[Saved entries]
• • • • •

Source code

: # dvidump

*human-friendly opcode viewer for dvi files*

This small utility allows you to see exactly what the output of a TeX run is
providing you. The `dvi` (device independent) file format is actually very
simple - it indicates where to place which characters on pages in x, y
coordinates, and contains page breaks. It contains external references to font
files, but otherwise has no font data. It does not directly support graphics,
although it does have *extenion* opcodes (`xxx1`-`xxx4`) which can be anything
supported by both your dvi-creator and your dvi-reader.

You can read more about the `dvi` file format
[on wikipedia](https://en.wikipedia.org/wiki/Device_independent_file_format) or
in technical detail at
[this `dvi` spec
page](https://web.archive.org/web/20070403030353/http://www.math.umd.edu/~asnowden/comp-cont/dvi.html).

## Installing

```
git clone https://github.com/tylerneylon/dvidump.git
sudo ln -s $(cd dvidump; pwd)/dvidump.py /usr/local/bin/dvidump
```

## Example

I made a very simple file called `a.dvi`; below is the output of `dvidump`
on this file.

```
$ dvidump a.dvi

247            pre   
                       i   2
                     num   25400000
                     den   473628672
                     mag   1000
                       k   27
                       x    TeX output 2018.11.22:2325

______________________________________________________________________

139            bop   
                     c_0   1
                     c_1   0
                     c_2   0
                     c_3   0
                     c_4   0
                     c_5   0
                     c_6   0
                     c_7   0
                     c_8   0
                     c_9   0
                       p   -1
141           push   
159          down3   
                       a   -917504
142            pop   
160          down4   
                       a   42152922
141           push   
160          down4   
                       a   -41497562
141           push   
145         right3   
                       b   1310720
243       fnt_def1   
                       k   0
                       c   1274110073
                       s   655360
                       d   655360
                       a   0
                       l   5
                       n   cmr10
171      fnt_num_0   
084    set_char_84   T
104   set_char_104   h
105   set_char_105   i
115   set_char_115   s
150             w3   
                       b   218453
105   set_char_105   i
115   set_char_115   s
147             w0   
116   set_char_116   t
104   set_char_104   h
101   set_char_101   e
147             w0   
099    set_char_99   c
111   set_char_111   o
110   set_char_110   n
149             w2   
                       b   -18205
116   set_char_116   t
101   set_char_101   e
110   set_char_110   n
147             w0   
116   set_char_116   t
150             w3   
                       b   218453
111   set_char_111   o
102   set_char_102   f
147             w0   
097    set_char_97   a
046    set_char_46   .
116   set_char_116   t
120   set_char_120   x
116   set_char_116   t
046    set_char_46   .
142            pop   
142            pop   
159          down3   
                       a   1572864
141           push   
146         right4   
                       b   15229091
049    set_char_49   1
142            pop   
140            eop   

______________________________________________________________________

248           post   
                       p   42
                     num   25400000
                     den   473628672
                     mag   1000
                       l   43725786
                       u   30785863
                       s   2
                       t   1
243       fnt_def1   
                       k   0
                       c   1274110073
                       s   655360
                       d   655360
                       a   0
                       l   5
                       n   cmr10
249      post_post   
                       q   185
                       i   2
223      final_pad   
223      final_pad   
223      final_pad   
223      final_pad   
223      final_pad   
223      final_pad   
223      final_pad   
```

• • • • •

→ TASK DIRECTIONS: Which of the lines in the data contain the string "output"? Return each one.

→ ANSWER BELOW:
This small utility allows you to see exactly what the output of a TeX run is
I made a very simple file called `a.dvi`; below is the output of `dvidump`
                       x    TeX output 2018.11.22:2325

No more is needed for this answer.